Le chapitre V apporte quelques compléments théoriques concernant les hypothèses prises en compte pour l'élaboration de cet enseignement, en particulier au sujet de la modélisation. Après une analyse du savoir à enseignement en terme de modèles et d'objets et événements, nous exposons en détail, dans le chapitre VI, les contenus et les méthode proposées et élaborées collectivement par la groupe SOC.
La partie C, avec ses trois chapitres, constitue le corps de notre recherche puisqu'elle présente la méthodologie mise en place et les résultats obtenus au sujet des systèmes explicatifs des élèves et de leur évolution, ainsi que les investigations menées au sujet de l'utilisation de la langue naturelle.
Les investigations sur les systèmes explicatifs sont exposées dans les deux premiers chapitres : le chapitre VII présente la méthodologie mise en place, en particulier les outils d'analyse des productions tandis que les résultats sont présentés dans le chapitre VIII. Ces résultats seront aussi un moyen de valider en partie l'enseignement proposé dans la partie B, puisqu'une comparaison des évolutions de deux populations (l'une des deux ayant suivi cet enseignement) est effectuée.
Le chapitre IX est consacré aux expérimentations sur les usages linguistiques.
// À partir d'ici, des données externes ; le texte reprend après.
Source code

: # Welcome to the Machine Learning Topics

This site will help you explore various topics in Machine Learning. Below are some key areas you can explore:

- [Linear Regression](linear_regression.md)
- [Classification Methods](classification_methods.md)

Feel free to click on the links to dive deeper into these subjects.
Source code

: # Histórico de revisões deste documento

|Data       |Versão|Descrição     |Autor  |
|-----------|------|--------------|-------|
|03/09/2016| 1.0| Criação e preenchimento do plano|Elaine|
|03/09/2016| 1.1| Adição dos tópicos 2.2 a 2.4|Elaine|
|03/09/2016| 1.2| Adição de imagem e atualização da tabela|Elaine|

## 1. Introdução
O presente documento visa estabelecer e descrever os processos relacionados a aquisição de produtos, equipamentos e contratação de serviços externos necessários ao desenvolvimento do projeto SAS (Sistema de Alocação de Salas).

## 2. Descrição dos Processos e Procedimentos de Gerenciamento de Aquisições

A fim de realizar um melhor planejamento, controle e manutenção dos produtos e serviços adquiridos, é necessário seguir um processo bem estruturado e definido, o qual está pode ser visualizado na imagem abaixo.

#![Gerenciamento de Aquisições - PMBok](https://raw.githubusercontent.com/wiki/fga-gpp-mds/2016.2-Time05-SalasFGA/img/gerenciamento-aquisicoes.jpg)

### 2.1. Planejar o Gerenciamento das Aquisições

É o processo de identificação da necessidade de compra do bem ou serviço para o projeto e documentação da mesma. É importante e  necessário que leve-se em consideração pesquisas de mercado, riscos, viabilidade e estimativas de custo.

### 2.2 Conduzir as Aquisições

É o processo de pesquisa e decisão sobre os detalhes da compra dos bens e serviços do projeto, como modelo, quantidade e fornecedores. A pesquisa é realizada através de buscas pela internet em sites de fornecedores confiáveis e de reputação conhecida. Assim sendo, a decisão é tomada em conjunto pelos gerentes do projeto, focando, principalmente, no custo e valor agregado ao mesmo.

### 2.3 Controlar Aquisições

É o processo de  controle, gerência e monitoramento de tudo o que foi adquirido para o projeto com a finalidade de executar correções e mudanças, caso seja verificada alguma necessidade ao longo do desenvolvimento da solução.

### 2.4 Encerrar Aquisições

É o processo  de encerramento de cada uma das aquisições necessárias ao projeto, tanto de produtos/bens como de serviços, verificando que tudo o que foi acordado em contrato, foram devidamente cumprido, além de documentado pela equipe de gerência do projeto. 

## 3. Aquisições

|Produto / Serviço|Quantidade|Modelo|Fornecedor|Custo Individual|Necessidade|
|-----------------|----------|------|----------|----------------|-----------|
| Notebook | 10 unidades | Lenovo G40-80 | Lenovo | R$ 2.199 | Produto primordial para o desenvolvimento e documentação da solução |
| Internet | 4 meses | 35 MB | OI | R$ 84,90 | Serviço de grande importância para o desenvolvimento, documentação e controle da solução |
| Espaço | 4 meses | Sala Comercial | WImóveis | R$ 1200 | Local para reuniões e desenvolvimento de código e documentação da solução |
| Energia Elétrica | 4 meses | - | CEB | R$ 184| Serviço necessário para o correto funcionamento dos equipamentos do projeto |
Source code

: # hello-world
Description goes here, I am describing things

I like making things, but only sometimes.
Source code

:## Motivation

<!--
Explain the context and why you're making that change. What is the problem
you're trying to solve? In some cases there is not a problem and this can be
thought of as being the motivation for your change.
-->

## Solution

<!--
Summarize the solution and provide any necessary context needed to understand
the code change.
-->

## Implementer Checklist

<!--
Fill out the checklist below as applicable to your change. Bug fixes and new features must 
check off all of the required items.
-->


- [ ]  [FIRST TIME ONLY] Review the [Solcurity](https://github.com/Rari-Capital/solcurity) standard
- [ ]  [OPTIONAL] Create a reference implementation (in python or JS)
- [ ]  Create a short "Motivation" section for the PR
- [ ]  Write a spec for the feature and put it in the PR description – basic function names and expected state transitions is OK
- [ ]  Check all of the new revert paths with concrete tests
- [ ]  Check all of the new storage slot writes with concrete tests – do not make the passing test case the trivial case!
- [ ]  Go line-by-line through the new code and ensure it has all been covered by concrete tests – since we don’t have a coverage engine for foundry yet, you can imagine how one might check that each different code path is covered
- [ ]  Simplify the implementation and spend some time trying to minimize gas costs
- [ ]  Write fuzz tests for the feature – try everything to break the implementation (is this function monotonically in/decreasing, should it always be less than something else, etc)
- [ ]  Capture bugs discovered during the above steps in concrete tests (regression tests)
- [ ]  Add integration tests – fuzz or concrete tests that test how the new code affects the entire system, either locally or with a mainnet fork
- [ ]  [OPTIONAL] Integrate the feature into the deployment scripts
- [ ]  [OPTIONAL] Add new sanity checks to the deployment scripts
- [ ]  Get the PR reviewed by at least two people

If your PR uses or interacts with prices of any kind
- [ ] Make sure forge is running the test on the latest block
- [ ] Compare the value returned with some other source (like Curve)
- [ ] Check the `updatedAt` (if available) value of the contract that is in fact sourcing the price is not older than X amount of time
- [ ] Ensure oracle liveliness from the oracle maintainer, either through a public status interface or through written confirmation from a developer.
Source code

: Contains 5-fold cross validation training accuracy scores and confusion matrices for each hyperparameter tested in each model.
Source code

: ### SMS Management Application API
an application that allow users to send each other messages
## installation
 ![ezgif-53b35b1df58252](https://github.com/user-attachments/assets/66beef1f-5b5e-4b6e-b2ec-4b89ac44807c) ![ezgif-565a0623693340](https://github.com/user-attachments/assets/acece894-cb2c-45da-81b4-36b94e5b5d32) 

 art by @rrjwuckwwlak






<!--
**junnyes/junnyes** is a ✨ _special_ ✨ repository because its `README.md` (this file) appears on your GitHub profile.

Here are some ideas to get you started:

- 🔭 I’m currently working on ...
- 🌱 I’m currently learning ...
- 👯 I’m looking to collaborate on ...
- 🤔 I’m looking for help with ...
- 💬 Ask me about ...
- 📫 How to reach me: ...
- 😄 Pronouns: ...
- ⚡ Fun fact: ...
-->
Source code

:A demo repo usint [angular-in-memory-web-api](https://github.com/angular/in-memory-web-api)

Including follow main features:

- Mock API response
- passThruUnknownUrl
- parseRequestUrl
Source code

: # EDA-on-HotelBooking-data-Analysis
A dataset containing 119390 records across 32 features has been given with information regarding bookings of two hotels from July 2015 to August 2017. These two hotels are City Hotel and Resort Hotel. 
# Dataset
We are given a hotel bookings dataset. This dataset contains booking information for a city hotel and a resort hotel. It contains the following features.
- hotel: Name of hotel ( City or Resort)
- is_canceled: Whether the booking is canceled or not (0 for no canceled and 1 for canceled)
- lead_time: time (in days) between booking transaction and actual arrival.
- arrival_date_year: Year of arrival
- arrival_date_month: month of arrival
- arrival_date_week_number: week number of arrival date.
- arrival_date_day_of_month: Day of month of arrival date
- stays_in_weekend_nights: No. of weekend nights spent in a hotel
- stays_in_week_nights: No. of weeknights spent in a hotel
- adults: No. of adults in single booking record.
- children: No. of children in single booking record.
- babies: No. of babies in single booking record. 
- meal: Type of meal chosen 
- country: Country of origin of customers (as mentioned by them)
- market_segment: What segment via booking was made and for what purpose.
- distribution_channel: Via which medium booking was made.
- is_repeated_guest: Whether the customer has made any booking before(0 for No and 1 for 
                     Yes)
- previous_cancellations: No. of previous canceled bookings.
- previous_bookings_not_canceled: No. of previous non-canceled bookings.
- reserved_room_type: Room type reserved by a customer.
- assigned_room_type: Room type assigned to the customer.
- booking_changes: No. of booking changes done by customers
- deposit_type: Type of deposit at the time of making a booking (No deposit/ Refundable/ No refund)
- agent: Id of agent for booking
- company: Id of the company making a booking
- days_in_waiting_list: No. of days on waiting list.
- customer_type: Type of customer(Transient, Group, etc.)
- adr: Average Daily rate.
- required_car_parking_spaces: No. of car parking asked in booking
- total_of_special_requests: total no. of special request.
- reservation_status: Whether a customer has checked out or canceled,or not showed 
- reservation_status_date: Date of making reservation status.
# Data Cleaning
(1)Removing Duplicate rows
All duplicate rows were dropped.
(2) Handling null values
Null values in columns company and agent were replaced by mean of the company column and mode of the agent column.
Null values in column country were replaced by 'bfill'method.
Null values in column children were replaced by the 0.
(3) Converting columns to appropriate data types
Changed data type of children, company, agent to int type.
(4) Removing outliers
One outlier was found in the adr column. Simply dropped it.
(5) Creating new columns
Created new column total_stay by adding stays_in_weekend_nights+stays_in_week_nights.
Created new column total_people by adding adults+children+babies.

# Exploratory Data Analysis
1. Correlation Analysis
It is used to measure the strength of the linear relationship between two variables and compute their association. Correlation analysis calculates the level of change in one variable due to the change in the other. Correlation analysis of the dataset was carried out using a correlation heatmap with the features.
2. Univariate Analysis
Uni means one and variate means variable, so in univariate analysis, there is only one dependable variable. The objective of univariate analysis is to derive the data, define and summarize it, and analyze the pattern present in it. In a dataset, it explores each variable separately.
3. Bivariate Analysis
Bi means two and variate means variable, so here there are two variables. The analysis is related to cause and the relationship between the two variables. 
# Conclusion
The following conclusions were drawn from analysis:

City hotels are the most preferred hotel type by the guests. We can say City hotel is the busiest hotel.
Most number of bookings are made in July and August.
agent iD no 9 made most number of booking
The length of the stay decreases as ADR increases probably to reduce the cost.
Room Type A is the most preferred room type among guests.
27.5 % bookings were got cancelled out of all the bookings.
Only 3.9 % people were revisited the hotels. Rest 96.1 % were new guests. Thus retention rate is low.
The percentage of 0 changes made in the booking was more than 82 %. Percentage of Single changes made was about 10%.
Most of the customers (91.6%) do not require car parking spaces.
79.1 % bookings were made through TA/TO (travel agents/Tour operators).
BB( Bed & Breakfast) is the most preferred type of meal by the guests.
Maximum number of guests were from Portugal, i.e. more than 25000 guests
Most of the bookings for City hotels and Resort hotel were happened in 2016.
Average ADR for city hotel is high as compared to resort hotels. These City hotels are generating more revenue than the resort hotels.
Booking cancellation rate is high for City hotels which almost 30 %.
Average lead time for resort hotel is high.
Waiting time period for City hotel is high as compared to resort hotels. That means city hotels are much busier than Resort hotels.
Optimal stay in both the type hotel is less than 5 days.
Il regroupe à la fois des aspects théoriques et méthodologiques et les résultats.
la partie D, réduite au seule chapitre X, présente le logiciel de simulation nommé simulaSON, ainsi que les hypothèses préalables à sa conception (issues de la littérature sur la simulation et les systèmes de représentation) et les conditions de son utilisation. Elle explique comment il a été possible de "faire vivre", en particulier grâce à l'animation interactive, les modèles essentiels proposés par l'enseignement de la partie B : le modèle de la vibration pour la création sonore et le modèle particulaire de la propagation du son. Nous tenterons d'illustrer en quoi il peut améliorer la construction du sens de certains concepts de la physique en favorisant la modélisation et l'interprétation des expériences réelles.
La conclusion sera l'occasion de dégager, en réponse aux questions de recherche, les apports essentiels de ce travail tant sur le plan de la méthodologie que sur celui des grandes tendances de résultats. L'articulation entre réflexion théorique, investigations de recherche et outils d'ingénierie sera alors évoquée. La portée de ces résultats et l'adaptabilité des méthodes utilisées seront discutées dans une perspective générale d'amélioration de l'enseignement et de l'apprentissage de la physique.
Cette expression est l'usage courant que nous avons pu observer, en guise de désignation de cette partie du programme.
Ces savoirs contribuent d'ailleurs, de façon tautologique, à délimiter les contours de la discipline.